Adverse events and discomforts may occur due to participation in the study. In the event of adverse events, the PI will determine whether the event is serious and related to the study procedures. If this is the case, the PI will report the event to the NIH and IRB within 72 hours of the event. If the event is not serious, it will be reported to the NIH and IRB during regular status reports.
Our study will collect data on participants’ medications, including MM. Breaches of confidentiality could occur through communications with participants, loss of research data, or transfer of data.
The assessments used in this study address some sensitive issues, such as mental well-being and drug use. The major disadvantages of these assessments are the time required to complete them and the potential breach of confidentiality. Our past experience with these measures indicates that they are acceptable to participants.
There are minimal risks associated with these tests. Participants may experience fatigue and feelings of frustration while completing the cognitive function tests. Some participants may also experience stress associated with being tested, though this tends to be quite limited.
The EMA involves minimal risk as it only collects self-reported data related to participants’ symptoms and their relief, experienced side effects, and other related feelings (eg, anxiety, depression). The major disadvantage of this assessment is the time required to complete daily reports. The possibility of a confidentiality breach is very low because the data collected from the mobile app will be encrypted and pushed to the cloud-based storage database. No data are ever stored on the server’s file system but always in the database. Access to the database is gated, so entry is only permitted to users entering through the approved route (ie, you cannot hack your way into the database by guessing the URL).
Procedures may be uncomfortable or unpleasant.
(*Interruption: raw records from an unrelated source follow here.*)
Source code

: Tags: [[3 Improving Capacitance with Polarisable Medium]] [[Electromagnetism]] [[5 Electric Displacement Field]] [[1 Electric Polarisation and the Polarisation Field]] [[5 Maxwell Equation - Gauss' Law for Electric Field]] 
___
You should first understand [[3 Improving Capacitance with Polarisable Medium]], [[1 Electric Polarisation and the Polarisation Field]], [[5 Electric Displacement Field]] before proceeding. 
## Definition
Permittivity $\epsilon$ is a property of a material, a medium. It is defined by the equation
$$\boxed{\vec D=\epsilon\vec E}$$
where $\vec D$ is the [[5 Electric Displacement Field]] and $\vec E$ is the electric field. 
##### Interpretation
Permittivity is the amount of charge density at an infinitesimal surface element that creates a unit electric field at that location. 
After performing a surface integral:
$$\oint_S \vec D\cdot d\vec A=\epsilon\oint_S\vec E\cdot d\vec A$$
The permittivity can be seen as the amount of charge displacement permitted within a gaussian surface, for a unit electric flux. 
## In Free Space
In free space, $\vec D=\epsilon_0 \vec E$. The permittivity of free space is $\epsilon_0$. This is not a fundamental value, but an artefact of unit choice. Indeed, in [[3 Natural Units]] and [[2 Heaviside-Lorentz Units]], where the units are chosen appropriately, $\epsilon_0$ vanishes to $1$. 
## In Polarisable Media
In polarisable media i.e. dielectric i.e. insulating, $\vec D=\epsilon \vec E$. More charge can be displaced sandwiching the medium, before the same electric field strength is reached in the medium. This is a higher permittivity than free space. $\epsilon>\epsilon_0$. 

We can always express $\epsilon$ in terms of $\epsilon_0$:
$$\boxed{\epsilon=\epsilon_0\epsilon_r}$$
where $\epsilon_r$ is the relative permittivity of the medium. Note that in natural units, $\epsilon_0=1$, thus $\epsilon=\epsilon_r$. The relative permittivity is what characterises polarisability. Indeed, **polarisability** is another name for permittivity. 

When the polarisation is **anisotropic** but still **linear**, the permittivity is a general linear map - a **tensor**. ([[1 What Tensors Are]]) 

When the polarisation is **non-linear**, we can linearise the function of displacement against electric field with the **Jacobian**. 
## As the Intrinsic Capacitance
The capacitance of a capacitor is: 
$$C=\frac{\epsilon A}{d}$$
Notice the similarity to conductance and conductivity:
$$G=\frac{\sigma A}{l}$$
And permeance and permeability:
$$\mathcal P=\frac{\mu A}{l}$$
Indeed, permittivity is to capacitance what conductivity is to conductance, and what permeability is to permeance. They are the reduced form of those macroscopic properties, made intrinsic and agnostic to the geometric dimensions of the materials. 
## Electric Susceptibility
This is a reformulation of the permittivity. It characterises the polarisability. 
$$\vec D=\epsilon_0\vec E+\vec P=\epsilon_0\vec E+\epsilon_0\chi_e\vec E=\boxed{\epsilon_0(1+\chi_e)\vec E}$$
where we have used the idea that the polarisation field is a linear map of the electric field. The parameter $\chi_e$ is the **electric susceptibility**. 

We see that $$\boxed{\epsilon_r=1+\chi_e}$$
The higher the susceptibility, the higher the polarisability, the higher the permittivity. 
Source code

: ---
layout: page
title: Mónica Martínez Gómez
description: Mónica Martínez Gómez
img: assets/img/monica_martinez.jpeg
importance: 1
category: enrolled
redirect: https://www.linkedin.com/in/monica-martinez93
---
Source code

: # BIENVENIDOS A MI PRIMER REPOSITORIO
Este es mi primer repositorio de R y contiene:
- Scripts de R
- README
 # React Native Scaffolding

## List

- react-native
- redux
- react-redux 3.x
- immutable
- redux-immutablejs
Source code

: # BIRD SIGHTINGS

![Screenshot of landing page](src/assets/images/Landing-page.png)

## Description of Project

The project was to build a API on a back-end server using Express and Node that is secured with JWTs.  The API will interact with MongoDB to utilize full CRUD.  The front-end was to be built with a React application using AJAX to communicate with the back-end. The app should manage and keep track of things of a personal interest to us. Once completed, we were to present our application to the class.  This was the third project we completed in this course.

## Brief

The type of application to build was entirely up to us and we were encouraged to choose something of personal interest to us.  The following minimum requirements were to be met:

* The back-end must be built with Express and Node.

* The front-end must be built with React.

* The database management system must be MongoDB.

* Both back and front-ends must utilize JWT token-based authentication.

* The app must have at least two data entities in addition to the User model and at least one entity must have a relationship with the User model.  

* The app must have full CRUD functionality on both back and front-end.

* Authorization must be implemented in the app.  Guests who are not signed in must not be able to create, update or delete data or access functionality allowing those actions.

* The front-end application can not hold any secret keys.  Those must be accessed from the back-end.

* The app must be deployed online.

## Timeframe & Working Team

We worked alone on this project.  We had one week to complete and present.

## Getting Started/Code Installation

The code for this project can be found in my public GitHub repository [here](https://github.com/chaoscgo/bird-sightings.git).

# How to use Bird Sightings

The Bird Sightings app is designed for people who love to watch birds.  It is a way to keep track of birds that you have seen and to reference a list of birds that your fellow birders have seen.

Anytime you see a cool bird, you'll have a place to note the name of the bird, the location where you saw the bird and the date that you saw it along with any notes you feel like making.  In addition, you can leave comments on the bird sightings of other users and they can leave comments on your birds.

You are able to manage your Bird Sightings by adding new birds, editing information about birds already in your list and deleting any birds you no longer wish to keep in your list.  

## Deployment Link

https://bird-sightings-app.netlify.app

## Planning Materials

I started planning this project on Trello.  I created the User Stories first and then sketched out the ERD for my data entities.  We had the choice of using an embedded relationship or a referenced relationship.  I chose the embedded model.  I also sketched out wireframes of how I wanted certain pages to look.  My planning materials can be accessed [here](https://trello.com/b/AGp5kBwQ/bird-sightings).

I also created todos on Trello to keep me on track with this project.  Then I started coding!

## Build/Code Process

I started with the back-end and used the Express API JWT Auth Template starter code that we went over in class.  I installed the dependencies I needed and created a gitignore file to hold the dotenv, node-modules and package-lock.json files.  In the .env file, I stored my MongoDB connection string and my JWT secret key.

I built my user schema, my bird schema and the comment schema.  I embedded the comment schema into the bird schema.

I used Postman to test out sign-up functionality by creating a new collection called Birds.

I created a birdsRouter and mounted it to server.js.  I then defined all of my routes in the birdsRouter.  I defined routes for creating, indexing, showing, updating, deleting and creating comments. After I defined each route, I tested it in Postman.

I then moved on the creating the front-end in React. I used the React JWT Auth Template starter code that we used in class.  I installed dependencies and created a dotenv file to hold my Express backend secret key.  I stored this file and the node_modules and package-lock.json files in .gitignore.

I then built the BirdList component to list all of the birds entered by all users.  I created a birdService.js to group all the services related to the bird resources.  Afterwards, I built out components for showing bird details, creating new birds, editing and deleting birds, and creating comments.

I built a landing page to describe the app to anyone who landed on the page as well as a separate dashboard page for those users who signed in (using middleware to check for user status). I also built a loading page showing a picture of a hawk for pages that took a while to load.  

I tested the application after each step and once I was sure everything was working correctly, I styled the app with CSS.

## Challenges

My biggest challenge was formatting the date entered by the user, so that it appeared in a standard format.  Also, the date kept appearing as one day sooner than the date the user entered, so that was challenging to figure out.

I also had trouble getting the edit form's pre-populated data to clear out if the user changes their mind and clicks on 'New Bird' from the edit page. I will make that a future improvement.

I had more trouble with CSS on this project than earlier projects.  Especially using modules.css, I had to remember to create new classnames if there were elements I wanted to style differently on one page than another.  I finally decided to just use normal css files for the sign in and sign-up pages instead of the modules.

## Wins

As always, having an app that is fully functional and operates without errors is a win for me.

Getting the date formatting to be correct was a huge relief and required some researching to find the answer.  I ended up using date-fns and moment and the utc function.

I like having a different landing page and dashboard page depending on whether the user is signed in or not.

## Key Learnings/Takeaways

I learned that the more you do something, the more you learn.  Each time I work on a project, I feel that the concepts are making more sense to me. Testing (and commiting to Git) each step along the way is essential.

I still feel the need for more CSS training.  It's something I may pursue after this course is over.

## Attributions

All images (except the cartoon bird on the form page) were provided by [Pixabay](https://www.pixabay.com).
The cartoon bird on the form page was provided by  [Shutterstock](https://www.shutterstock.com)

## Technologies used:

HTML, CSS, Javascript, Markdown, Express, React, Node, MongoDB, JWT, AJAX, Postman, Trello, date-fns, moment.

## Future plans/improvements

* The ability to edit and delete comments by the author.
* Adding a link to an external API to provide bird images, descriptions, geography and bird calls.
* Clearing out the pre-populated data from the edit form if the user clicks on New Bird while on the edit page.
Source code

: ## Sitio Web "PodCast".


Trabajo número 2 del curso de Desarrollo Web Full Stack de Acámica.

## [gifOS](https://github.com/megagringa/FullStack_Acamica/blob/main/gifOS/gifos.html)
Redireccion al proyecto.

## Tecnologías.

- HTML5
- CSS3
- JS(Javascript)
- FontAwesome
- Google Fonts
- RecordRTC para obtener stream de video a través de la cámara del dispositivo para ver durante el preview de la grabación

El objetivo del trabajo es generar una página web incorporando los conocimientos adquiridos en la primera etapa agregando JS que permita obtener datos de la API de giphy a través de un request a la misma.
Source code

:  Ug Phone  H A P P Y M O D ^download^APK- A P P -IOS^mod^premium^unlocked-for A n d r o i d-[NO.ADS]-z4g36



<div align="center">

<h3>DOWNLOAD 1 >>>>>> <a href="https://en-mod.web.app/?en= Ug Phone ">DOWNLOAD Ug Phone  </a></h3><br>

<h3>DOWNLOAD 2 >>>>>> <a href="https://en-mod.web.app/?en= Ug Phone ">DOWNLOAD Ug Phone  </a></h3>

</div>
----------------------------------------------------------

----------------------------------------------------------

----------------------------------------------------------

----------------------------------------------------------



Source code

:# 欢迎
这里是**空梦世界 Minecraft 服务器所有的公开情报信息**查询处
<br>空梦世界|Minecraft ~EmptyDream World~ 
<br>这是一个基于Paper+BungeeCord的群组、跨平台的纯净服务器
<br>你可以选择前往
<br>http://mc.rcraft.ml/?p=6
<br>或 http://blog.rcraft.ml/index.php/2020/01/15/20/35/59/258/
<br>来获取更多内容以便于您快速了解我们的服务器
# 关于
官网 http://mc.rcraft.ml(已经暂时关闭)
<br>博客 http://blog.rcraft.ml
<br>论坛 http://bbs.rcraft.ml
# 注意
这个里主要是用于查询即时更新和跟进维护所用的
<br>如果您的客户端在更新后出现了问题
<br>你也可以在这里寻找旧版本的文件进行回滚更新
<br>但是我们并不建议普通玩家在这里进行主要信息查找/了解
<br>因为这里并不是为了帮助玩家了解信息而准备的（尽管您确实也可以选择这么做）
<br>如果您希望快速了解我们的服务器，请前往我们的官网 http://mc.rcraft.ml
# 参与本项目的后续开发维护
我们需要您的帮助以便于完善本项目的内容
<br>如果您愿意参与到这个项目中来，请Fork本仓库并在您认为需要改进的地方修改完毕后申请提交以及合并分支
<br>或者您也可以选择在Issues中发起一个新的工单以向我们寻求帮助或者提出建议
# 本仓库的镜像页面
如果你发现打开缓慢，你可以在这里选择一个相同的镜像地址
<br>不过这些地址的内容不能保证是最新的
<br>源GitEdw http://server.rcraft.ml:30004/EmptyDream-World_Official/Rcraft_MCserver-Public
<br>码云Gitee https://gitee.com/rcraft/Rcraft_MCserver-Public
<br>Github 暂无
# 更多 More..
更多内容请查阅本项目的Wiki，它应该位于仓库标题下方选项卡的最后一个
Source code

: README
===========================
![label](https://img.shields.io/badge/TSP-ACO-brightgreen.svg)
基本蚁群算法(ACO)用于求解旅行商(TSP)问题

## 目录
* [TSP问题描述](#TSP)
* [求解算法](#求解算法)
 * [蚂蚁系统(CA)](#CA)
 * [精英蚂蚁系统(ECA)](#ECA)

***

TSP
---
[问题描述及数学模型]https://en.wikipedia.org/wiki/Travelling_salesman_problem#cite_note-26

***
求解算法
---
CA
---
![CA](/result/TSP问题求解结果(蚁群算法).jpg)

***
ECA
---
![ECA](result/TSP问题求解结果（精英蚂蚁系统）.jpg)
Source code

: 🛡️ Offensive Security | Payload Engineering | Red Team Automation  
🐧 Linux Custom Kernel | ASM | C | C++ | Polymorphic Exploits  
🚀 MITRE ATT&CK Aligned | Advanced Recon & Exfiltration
Participants may experience some temporary discomfort from the pressure and mechanical pain testing. However, if they feel the pain is greater than they wish to tolerate, they can stop any of the procedures at any time.
The risk is minimal for urine sample collection, although some people may experience embarrassment when providing the sample.
The risks of drawing blood from a vein include discomfort at the site of puncture; possible bruising and swelling around the puncture site; rarely, an infection; and uncommonly, faintness from the procedure.
The risk is minimal when wearing a Fitbit during the EMA period. All data from Fitbit do not include personal identifiers. Data will be stored temporarily on cloud-based storage and will be downloaded regularly onto a secure UF server. Data will be encrypted during the transmission process to ensure security.
The risk is minimal for collecting these measures, including height, weight, blood pressure, and heart rate. Some participants may feel slightly uncomfortable or embarrassed about having some of these measures taken.